PROBLEM >> Within the records below, filter for lines carrying the word "have" and copy them.

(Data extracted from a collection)
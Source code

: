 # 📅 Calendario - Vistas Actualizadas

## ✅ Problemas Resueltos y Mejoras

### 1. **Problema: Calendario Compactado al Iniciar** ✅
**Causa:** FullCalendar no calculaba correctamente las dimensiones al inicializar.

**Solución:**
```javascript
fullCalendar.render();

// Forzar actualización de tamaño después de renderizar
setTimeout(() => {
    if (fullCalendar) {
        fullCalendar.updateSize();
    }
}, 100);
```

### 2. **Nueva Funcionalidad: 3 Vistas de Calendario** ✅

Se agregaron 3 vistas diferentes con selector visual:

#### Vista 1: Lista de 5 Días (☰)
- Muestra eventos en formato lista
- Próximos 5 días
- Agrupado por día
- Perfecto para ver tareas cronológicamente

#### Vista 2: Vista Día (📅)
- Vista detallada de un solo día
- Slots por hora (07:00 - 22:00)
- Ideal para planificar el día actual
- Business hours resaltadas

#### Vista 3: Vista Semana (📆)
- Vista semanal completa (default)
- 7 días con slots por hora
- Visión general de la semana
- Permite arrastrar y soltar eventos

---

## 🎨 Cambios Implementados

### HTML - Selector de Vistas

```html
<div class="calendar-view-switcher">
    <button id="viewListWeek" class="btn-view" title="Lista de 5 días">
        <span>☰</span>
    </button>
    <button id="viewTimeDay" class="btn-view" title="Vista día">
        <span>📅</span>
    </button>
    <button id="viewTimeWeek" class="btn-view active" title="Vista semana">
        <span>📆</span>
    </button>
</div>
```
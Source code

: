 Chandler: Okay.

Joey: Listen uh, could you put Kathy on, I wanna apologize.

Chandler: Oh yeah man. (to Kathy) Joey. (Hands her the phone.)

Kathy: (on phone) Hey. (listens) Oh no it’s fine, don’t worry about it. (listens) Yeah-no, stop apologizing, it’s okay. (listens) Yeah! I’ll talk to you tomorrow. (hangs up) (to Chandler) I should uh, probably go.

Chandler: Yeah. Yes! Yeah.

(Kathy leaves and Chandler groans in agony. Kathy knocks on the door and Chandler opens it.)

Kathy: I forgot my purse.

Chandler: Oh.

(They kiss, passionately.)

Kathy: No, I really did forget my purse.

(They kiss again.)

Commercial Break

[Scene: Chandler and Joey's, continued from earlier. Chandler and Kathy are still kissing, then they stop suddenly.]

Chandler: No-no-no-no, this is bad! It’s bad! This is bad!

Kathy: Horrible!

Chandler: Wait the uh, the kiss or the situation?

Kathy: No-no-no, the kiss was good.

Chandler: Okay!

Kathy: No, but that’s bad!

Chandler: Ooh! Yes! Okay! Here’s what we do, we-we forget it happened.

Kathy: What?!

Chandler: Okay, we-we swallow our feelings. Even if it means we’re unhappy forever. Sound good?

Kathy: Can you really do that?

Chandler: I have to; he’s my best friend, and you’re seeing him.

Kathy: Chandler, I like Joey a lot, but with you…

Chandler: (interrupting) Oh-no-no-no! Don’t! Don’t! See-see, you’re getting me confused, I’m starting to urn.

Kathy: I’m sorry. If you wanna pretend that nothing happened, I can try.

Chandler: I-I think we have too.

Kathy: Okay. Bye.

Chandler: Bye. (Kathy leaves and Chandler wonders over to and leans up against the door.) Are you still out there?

REPLY TO THE EXERCISE >>
Chandler: I have to; he’s my best friend, and you’re seeing him.
Chandler: I-I think we have too.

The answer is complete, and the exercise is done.